It seemed like an incontrovertibly historical moment that wed fury and joy into something that expanded the horizon of the political.
In analyzing the Gezi Park protests, Savcı makes the most profound contribution to her dual critique of neoliberal Islam and queer studies. Noting both that neoliberalism has “disenchanted politics” and that most progressive politics have become “overtly reliant on critique, on the spirit of anti-ness,” Savcı asks “what do progressive movements have to offer in its stead?” To answer that question, she turns to the generosity and joy that animated the diverse coalition of the 2013 protests. That transcendent “queer joy,” she suggests, might be powerful enough to confront both the artless technocracy of neoliberalism and the vituperative charm of the populist right. “What was critical to Gezi commons,” Savcı argues, “was the conjuring of a dreamlike space and forming social solidarities that overcame social distinctions historically introduced and fostered by nationalism, neoliberal capitalism, and, most recently, by neoliberal Islam, thus redefining what was possible.”
That dreamlike social unity is, I think, something many of us experienced last summer in the wake of George Floyd’s murder, as tens of millions poured onto the streets around the globe in solidarity with Black Lives Matter. Of course, I can only speak for myself—a privileged, white, cisgender, gay man—but it felt like a moment of action, a coming together that surpassed the divisions into which we are so easily sorted. In the words of one London protester, “the pain is transcendent.” It seemed like an incontrovertibly historical moment that wed fury and joy into something that expanded the horizon of the political.

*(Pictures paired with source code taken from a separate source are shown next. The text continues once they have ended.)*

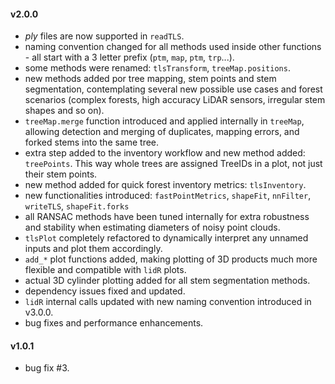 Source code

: #### v2.0.0
- *ply* files are now supported in `readTLS`.
- naming convention changed for all methods used inside other functions - all start with a 3 letter prefix (`ptm`, `map`, `ptm`, `trp`...).
- some methods were renamed: `tlsTransform`, `treeMap.positions`.
- new methods added por tree mapping, stem points and stem segmentation, contemplating several new possible use cases and forest scenarios (complex forests, high accuracy LiDAR sensors, irregular stem shapes and so on).
- `treeMap.merge` function introduced and applied internally in `treeMap`, allowing detection and merging of duplicates, mapping errors, and forked stems into the same tree. 
- extra step added to the inventory workflow and new method added: `treePoints`. This way whole trees are assigned TreeIDs in a plot, not just their stem points.
- new method added for quick forest inventory metrics: `tlsInventory`.
- new functionalities introduced: `fastPointMetrics`, `shapeFit`, `nnFilter`, `writeTLS`, `shapeFit.forks`
- all RANSAC methods have been tuned internally for extra robustness and stability when estimating diameters of noisy point clouds.
- `tlsPlot` completely refactored to dynamically interpret any unnamed inputs and plot them accordingly. 
- `add_*` plot functions added, making plotting of 3D products much more flexible and compatible with `lidR` plots.
- actual 3D cylinder plotting added for all stem segmentation methods.
- dependency issues fixed and updated.
- `lidR` internal calls updated with new naming convention introduced in v3.0.0.
- bug fixes and performance enhancements.

#### v1.0.1
- bug fix #3.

If those two moments—the Black Lives Matter protests of 2020 and the Gezi Park protests of 2013—do share a similar transcendence, though, it should lead us to wonder whether such transcendence provides a sustainable foundation for a progressive politics. After all, the urgency that characterized last summer’s marches have curdled into right-wing fear campaigns against Black Lives Matter and Critical Race Theory (which, for most muddle-headed conservatives, simply denotes anything that acknowledges the existence of racism). And while the Gezi Park protests were widely seen as a turning point in Erdoğan’s rule, they did not succeed in dislodging him from power—and the country has not become a more hospitable place for queer minorities in the intervening years. Just this February, Erdoğan excoriated the country’s “LGBT youth” as those who “commit acts of vandalism.”
Perhaps this should not surprise us. The far right has often found it easier to consolidate its political base. It stands for what is familiar, even if it is horrifyingly violent: better the devil you know. The left, on the other hand, has often had the more difficult challenge—the challenge at the base of Savcı’s concern with critique—of uniting an unwieldy and disparate coalition that wants to change the world but can’t always agree on how or in what order. While I am not sure that joy or hope or even rage will be sufficient to build a progressive politics equal to the challenges that those living under securitized neoliberal regimes face, Savcı’s pathbreaking work reveals how necessary they are. The point, she argues, is not for Turkey’s progressive politics to abandon the faculty of critique, but rather to find new ways for those marginalized by neoliberal Islam to band together in resistance to the authoritarian rule of the AKP. Gezi Park was a place where the dispossessed could imagine “a new language of anger and revolt that did not need to demean the already marginalized subjects of the system.” Only by starting from such a place of generosity and empathy, only by learning, as Savcı suggests, to “listen differently,” will Turkey’s citizens start to find a path away from the privations of neoliberal Islam.